Tout à Abidjan. Autres chiffres avancés par le Centre de promotion des investissements, et qui s'y attarde un peu, c'est le nombre global de sociétés, d'emplois générés et le niveau d'investissements qui ont été captés sur la période 2015 – 2017. Les données sont impressionnantes : 33 500 sociétés créées pour un investissement de 1 808 milliards de Fcfa, avec pour effet, 111 000 emplois générés. Le hic dans l'affaire, c'est qu'alors que le gouvernement parle de développement inclusif, la plupart des investissements, donc des emplois créés, ne sont réalisés qu'à Abidjan et, dans une moindre mesure, dans quelques grandes villes de l'intérieur du pays.

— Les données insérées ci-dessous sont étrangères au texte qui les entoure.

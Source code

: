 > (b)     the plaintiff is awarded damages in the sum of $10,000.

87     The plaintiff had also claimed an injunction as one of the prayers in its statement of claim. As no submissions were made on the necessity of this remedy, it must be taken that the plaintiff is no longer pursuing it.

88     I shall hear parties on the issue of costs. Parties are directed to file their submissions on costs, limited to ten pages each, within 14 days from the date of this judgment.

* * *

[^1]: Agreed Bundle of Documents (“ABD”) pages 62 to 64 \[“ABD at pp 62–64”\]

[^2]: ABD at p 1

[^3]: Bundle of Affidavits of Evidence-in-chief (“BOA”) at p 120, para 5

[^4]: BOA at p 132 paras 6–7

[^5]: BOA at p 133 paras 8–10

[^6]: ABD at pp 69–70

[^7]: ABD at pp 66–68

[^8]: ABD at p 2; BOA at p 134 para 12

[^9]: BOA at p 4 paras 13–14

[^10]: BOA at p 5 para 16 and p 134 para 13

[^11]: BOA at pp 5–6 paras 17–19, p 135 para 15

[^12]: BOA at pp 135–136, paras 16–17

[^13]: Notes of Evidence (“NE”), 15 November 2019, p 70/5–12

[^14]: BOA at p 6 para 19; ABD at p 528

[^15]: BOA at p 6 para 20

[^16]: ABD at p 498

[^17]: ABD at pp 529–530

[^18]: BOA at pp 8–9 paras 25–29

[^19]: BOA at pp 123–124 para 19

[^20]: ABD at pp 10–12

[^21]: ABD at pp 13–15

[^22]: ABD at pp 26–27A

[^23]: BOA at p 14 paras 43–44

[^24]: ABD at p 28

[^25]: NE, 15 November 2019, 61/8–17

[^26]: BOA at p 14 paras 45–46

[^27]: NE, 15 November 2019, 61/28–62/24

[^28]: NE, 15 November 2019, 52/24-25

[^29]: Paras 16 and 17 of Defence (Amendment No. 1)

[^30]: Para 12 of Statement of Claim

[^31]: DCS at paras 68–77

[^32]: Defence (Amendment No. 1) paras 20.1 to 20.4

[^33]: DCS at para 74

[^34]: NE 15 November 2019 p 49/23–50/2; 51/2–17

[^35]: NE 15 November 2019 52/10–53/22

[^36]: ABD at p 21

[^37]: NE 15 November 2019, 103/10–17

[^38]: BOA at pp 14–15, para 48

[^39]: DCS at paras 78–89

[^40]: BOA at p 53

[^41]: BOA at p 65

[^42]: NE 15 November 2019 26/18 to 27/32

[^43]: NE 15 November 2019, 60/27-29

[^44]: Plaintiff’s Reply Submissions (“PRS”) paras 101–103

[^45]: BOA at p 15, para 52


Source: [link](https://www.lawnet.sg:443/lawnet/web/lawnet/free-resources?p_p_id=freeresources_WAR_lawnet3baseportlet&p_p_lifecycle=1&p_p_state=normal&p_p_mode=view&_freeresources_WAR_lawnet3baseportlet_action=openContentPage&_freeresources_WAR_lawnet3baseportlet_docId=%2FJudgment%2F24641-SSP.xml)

A preuve, sur un volume d'investissements de 351 milliards de Fcfa agréés au guichet unique du Cepici sur la période de janvier à juin 2018, seules quelque trois régions, en dehors du district autonome d'Abidjan, sont susceptibles de bénéficier de plus de 10 milliards de Fcfa de ce volume d'investissements (Conf. les chiffres du Cepici sur la dynamique territoriale). Notamment le Bélier, le Sud-Comoé et la Marahoué. Pour des régions comme San Pedro, le Haut-Sassandra, le Tonpki, le Kabadougou, l'Iffou, la Bagoué, la part des 351 milliards de Fcfa qui y sera affectée varie entre 1 et 10 milliards de Fcfa. Et moins d'un milliard pourra toucher quelque huit autres régions. Cela sur la trentaine de régions dont dispose la Côte d'Ivoire. Le reste, évidemment, « pas d'investissement », lit-on sur la légende.

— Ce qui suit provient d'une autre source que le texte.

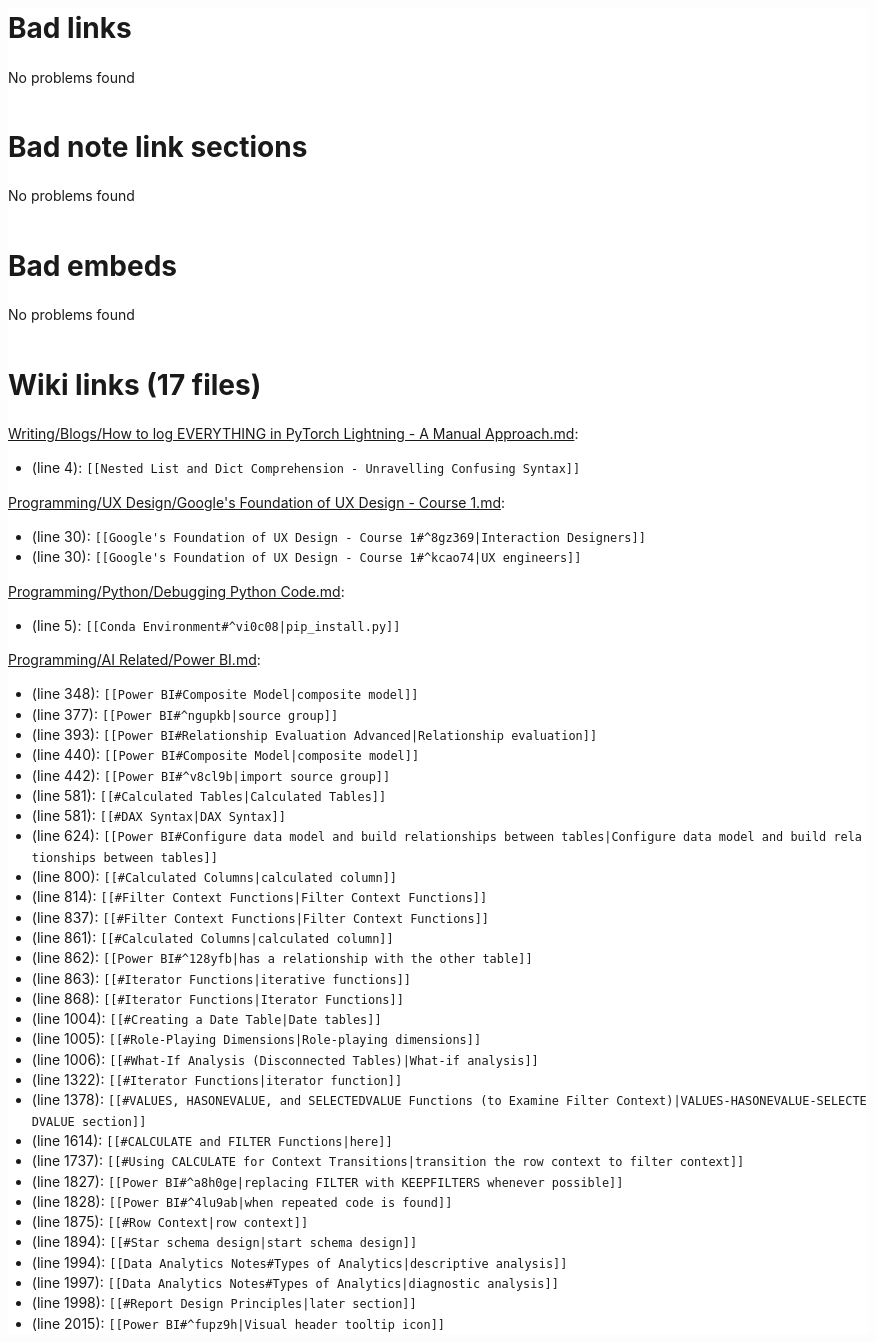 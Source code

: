 # Bad links 
No problems found



# Bad note link sections
No problems found



# Bad embeds 
No problems found

# Wiki links (17 files)
[Writing/Blogs/How to log EVERYTHING in PyTorch Lightning - A Manual Approach.md](Writing/Blogs/How%20to%20log%20EVERYTHING%20in%20PyTorch%20Lightning%20-%20A%20Manual%20Approach.md): 
- (line 4): `[[Nested List and Dict Comprehension - Unravelling Confusing Syntax]]`


[Programming/UX Design/Google's Foundation of UX Design - Course 1.md](Programming/UX%20Design/Google's%20Foundation%20of%20UX%20Design%20-%20Course%201.md): 
- (line 30): `[[Google's Foundation of UX Design - Course 1#^8gz369|Interaction Designers]]`
- (line 30): `[[Google's Foundation of UX Design - Course 1#^kcao74|UX engineers]]`


[Programming/Python/Debugging Python Code.md](Programming/Python/Debugging%20Python%20Code.md): 
- (line 5): `[[Conda Environment#^vi0c08|pip_install.py]]`


[Programming/AI Related/Power BI.md](Programming/AI%20Related/Power%20BI.md): 
- (line 348): `[[Power BI#Composite Model|composite model]]`
- (line 377): `[[Power BI#^ngupkb|source group]]`
- (line 393): `[[Power BI#Relationship Evaluation Advanced|Relationship evaluation]]`
- (line 440): `[[Power BI#Composite Model|composite model]]`
- (line 442): `[[Power BI#^v8cl9b|import source group]]`
- (line 581): `[[#Calculated Tables|Calculated Tables]]`
- (line 581): `[[#DAX Syntax|DAX Syntax]]`
- (line 624): `[[Power BI#Configure data model and build relationships between tables|Configure data model and build relationships between tables]]`
- (line 800): `[[#Calculated Columns|calculated column]]`
- (line 814): `[[#Filter Context Functions|Filter Context Functions]]`
- (line 837): `[[#Filter Context Functions|Filter Context Functions]]`
- (line 861): `[[#Calculated Columns|calculated column]]`
- (line 862): `[[Power BI#^128yfb|has a relationship with the other table]]`
- (line 863): `[[#Iterator Functions|iterative functions]]`
- (line 868): `[[#Iterator Functions|Iterator Functions]]`
- (line 1004): `[[#Creating a Date Table|Date tables]]`
- (line 1005): `[[#Role-Playing Dimensions|Role-playing dimensions]]`
- (line 1006): `[[#What-If Analysis (Disconnected Tables)|What-if analysis]]`
- (line 1322): `[[#Iterator Functions|iterator function]]`
- (line 1378): `[[#VALUES, HASONEVALUE, and SELECTEDVALUE Functions (to Examine Filter Context)|VALUES-HASONEVALUE-SELECTEDVALUE section]]`
- (line 1614): `[[#CALCULATE and FILTER Functions|here]]`
- (line 1737): `[[#Using CALCULATE for Context Transitions|transition the row context to filter context]]`
- (line 1827): `[[Power BI#^a8h0ge|replacing FILTER with KEEPFILTERS whenever possible]]`
- (line 1828): `[[Power BI#^4lu9ab|when repeated code is found]]`
- (line 1875): `[[#Row Context|row context]]`
- (line 1894): `[[#Star schema design|start schema design]]`
- (line 1994): `[[Data Analytics Notes#Types of Analytics|descriptive analysis]]`
- (line 1997): `[[Data Analytics Notes#Types of Analytics|diagnostic analysis]]`
- (line 1998): `[[#Report Design Principles|later section]]`
- (line 2015): `[[Power BI#^fupz9h|Visual header tooltip icon]]`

En définitive, c'est Abidjan seule qui se « développe », qui concentre le gros des « millions d'emplois » promis par le président Ouattara. Or, la Côte d'Ivoire, c'est aussi Bouna, Madinani, Zaïbo, Kouassi-Kouassikro, Lopou, etc.

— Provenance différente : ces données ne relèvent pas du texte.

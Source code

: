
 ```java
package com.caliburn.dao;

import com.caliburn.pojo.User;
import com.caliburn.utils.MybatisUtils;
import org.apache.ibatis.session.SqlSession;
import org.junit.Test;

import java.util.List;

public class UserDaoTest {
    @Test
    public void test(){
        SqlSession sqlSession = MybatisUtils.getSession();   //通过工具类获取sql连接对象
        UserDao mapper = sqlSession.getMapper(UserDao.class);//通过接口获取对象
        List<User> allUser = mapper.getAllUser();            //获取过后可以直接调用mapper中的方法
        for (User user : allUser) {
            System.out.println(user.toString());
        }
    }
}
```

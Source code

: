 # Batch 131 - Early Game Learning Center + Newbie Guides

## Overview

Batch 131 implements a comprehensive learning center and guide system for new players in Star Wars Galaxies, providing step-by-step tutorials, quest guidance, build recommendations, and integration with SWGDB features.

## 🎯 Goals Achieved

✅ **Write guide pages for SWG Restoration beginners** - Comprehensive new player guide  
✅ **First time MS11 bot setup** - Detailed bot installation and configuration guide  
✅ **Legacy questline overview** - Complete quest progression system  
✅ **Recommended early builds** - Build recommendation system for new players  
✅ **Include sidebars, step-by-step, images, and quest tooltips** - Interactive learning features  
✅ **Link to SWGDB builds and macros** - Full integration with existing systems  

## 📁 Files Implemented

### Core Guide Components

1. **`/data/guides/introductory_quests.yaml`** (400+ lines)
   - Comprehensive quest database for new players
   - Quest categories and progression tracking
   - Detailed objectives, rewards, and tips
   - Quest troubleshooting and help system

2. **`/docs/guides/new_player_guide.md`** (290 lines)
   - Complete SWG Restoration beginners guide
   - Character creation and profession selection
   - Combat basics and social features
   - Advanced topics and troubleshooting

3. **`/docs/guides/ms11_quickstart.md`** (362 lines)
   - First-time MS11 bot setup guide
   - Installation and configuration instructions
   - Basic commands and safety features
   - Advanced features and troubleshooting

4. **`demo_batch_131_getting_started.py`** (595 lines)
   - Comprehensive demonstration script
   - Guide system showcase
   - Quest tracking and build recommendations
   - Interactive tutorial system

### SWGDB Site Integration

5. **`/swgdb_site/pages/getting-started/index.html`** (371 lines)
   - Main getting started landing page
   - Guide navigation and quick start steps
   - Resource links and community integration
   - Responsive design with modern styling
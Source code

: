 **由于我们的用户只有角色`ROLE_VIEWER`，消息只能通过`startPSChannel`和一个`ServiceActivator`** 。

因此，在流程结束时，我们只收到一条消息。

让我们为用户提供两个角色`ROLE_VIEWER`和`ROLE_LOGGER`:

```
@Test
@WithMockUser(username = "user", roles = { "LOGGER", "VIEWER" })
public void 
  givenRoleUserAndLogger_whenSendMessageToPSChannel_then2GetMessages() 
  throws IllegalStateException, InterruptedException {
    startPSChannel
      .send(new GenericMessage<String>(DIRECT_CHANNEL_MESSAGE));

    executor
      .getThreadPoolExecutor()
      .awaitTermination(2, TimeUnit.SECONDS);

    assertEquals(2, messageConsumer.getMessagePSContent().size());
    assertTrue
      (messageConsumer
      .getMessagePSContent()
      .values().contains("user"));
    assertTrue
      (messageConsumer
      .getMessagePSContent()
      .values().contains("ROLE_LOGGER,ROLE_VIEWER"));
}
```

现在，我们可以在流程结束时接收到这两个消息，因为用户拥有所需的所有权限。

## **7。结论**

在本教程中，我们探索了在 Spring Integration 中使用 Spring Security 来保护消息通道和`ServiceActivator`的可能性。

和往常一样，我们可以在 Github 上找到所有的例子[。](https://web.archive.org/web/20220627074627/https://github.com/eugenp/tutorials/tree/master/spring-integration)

Pourquoi il faut s'accorder sur les priorités

 La Côte d'Ivoire, pour son développement, s'est dotée d'un Plan national. Ce document stratégique, en effet, retrace point par point les actions, projets et investissements que ceux-ci nécessitent pour l'atteinte des objectifs qui y sont définis. C'est vrai que le pays a ses besoins et ses priorités qui ne sont pas forcément ceux des apporteurs d'affaires. C'est aussi vrai qu'on ne peut pas contraindre un opérateur économique à investir dans un projet alors qu'il ne le souhaite pas. Mais en toute responsabilité, il est du devoir de la Côte d'Ivoire de définir la trajectoire de son développement et de faire en sorte que tout le monde converge dans ce sens. Autant les membres du gouvernement travaillent suivant la « vision de l'émergence », autant ces derniers doivent être en mesure d'y faire adhérer les investisseurs privés étrangers qui veulent faire des affaires dans le pays. Mais cela ne peut se faire que dans le cadre d'un dialogue constructif. Ce ne doit plus être une affaire de « combien je gagne si je te donne ce marché ? », mais plutôt « voici nos priorités et les facilités que le gouvernement est prêt à vous accorder ». L'idée, en définitive, sera de mettre sur la table, d'une part, les priorités du gouvernement et promouvoir, d'autre part, les mécanismes d'incitation. Parce qu'en fin de compte, à quoi servira-t-il de déclarer à toutes les tribunes que « la Côte d'Ivoire ambitionne d'être un pays industrialisé » si on n'est pas capable de mécaniser notre agriculture, de transformer nos matières premières agricoles, etc.

A titre illustratif, quand on décide de ne voir circuler sur son territoire que les véhicules non polluants, il faut aussi songer à installer des unités de montage automobile. Ceci pour dire qu'il faut passer aux actions et tourner le dos, un tant soit peu, aux « discours chiffrés ».